Media: Greece’s intelligence services wiretapped prominent politicians

January 11, 2023

Documento: Greek Prime Minister Mitsotakis used intelligence services to spy on dozens of people

Greek Prime Minister Kyriakos Mitsotakis used secret services to spy on dozens of people, including potential political opponents, ministers, journalists and prominent businessmen, the Documento newspaper said.
According to the newspaper, “Mitsotakis’ list” includes the names of 33 people who were wiretapped under the pretext of national security.
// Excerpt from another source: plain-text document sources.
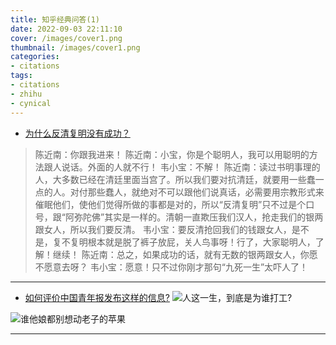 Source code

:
 ```yaml
---
title: 知乎经典问答(1)
date: 2022-09-03 22:11:10
cover: /images/cover1.png
thumbnail: /images/cover1.png
categories:
- citations
tags:
- citations
- zhihu
- cynical
---
```

- [为什么反清复明没有成功？](https://www.zhihu.com/question/37116827/answer/172912819)
<!--more-->
> 陈近南：你跟我进来！
 陈近南：小宝，你是个聪明人，我可以用聪明的方法跟人说话。外面的人就不行！
 韦小宝：不解！
 陈近南：读过书明事理的人，大多数已经在清廷里面当宫了。所以我们要对抗清廷，就要用一些蠢一点的人。对付那些蠢人，就绝对不可以跟他们说真话，必需要用宗教形式来催眠他们，使他们觉得所做的事都是对的，所以“反清复明”只不过是个口号，跟“阿弥陀佛”其实是一样的。清朝一直欺压我们汉人，抢走我们的银两跟女人，所以我们要反清。
 韦小宝：要反清抢回我们的钱跟女人，是不是，复不复明根本就是脱了裤子放屁，关人鸟事呀！行了，大家聪明人，了解！继续！ 陈近南：总之，如果成功的话，就有无数的银两跟女人，你愿不愿意去呀？
 韦小宝：愿意！只不过你刚才那句“九死一生”太吓人了！

***

- [如何评价中国青年报发布这样的信息?](https://www.zhihu.com/question/406486171/answer/1337138896)
![人这一生，到底是为谁打工?](/images/zgqnb1.jpg)

![谁他娘都别想动老子的苹果](/images/memes/tree_warrior.jpg)

***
In particular, it includes former Prime Minister Antonis Samaras, current cabinet members, including the Greek Foreign Minister Nikos Dendias, Development and Investment Minister Adonis Georgiades and his wife, former Health Minister and Tourism Minister Vassilis Kikilias, Deputy Defense Minister Nikos Hardalias, Finance Minister Christos Staikouras, former Minister of Internal Affairs and Special Services Michalis Chrysochoidis, the head of the pro-government newspaper Kathimerini Alexis Papachelas, former National Security Advisor Alexandros Diakopoulos, senior economic advisor Alexis Patelis, as well as many other well-known and influential personalities.

“No one would believe that some private individuals would decide to wiretap the former prime minister, government ministers and the Minister of Citizens’ Protection himself, violating all notions of state security,” the newspaper writes and holds Mitsotakis fully responsible for this.
In addition, Documento states that the surveillance was carried out with the help of the Predator malware.

“The malware was brought into Greece through Cyprus through the close ties of the (ruling party in Cyprus. – Ed. note) Democratic Gathering and the (residence of the Greek prime minister. – Ed. note) Palace of Maxim. (The National Intelligence Service. – Ed. note) EYP and Predator were in collaboration and mutually complemented each other with leadership from a single center,” notes the publication, which calls “the Mitsotakis parastate a threat to democracy”.
Thus, in one of the articles of the Sunday edition, the Greek prime minister is called “our national ear” and a caricature of him is published.

Documento asked the politicians on the “list” for comments. Most of them said that this was the first time they had heard that they had been bugged, and they had no evidence of it.